## EXERCISE PROMPT
With respect to the word "theme", report how many lines of the following listing include it. Give nothing but the number.

*** Opening of DATASET ***

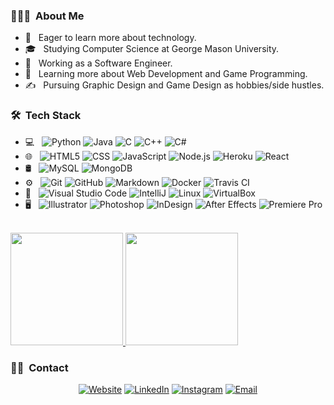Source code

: <h3> 👨🏻‍💻 &nbsp;About Me </h3>

- 🤔 &nbsp; Eager to learn more about technology.
- 🎓 &nbsp; Studying Computer Science at George Mason University.
- 💼 &nbsp; Working as a Software Engineer.
- 🌱 &nbsp; Learning more about Web Development and Game Programming.
- ✍️ &nbsp; Pursuing Graphic Design and Game Design as hobbies/side hustles.

<h3> 🛠 &nbsp;Tech Stack</h3>

<!-- search for icons here https://simpleicons.org/ -->

- 💻 &nbsp;
  ![Python](https://img.shields.io/badge/-Python-333333?style=flat&logo=python)
  ![Java](https://img.shields.io/badge/-Java-333333?style=flat&logo=Java&logoColor=007396)
  ![C](https://img.shields.io/badge/-C-333333?style=flat&logo=C&logoColor=00599C)
  ![C++](https://img.shields.io/badge/-C++-333333?style=flat&logo=C%2B%2B&logoColor=00599C)
  ![C#](https://img.shields.io/badge/-C%23-333333?style=flat&logo=C-sharp)
- 🌐 &nbsp;
  ![HTML5](https://img.shields.io/badge/-HTML5-333333?style=flat&logo=HTML5)
  ![CSS](https://img.shields.io/badge/-CSS-333333?style=flat&logo=CSS3&logoColor=1572B6)
  ![JavaScript](https://img.shields.io/badge/-JavaScript-333333?style=flat&logo=javascript)
  ![Node.js](https://img.shields.io/badge/-Node.js-333333?style=flat&logo=node.js)
  ![Heroku](https://img.shields.io/badge/-Heroku-333333?style=flat&logo=heroku)
  ![React](https://img.shields.io/badge/-React-333333?style=flat&logo=react)
- 🛢 &nbsp;
  ![MySQL](https://img.shields.io/badge/-MySQL-333333?style=flat&logo=mysql)
  ![MongoDB](https://img.shields.io/badge/-MongoDB-333333?style=flat&logo=mongodb)
- ⚙️ &nbsp;
  ![Git](https://img.shields.io/badge/-Git-333333?style=flat&logo=git)
  ![GitHub](https://img.shields.io/badge/-GitHub-333333?style=flat&logo=github)
  ![Markdown](https://img.shields.io/badge/-Markdown-333333?style=flat&logo=markdown)
  ![Docker](https://img.shields.io/badge/-Docker-333333?style=flat&logo=docker)
  ![Travis CI](https://img.shields.io/badge/-Travis%20CI-333333?style=flat&logo=travis-ci)
- 🔧 &nbsp;
  ![Visual Studio Code](https://img.shields.io/badge/-Visual%20Studio%20Code-333333?style=flat&logo=visual-studio-code&logoColor=007ACC)
  ![IntelliJ](https://img.shields.io/badge/-IntelliJ-333333?style=flat&logo=intellij-idea)
  ![Linux](https://img.shields.io/badge/-Linux-333333?style=flat&logo=linux)
  ![VirtualBox](https://img.shields.io/badge/-VirtualBox-333333?style=flat&logo=virtualbox)
- 🖥 &nbsp;
  ![Illustrator](https://img.shields.io/badge/-Illustrator-333333?style=flat&logo=adobe-illustrator)
  ![Photoshop](https://img.shields.io/badge/-Photoshop-333333?style=flat&logo=adobe-photoshop)
  ![InDesign](https://img.shields.io/badge/-InDesign-333333?style=flat&logo=adobe-indesign)
  ![After Effects](https://img.shields.io/badge/-After%20Effects-333333?style=flat&logo=adobe-after-effects)
  ![Premiere Pro](https://img.shields.io/badge/-Premiere%20Pro-333333?style=flat&logo=adobe-premiere-pro)

<br/>

<a href="https://github.com/minhd-vu">
  <img height="180em" src="https://github-readme-stats.vercel.app/api?username=minhd-vu&theme=buefy&show_icons=true" />
  <img height="180em" src="https://github-readme-stats.vercel.app/api/top-langs/?username=minhd-vu&theme=buefy&layout=compact" />
</a>

<br/>

<h3> 🤝🏻 &nbsp;Contact </h3>

<p align="center">
<a href="http://mason.gmu.edu/~mvu21/"><img alt="Website" src="https://img.shields.io/badge/Website-www.mason.gmu.edu/~mvu21-blue?style=flat-square&logo=google-chrome"></a>
<a href="https://www.linkedin.com/in/vudominhd/"><img alt="LinkedIn" src="https://img.shields.io/badge/LinkedIn-Minh%20Vu-blue?style=flat-square&logo=linkedin"></a>
<a href="https://www.instagram.com/minhd_vu/"><img alt="Instagram" src="https://img.shields.io/badge/Instagram-minhd_vu-blue?style=flat-square&logo=instagram"></a>
<a href="mailto:mvu21@gmu.edu"><img alt="Email" src="https://img.shields.io/badge/Email-mvu21@gmu.edu-blue?style=flat-square&logo=gmail"></a>
</p>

*** Close of DATASET ***

## TASK RESPONSE
2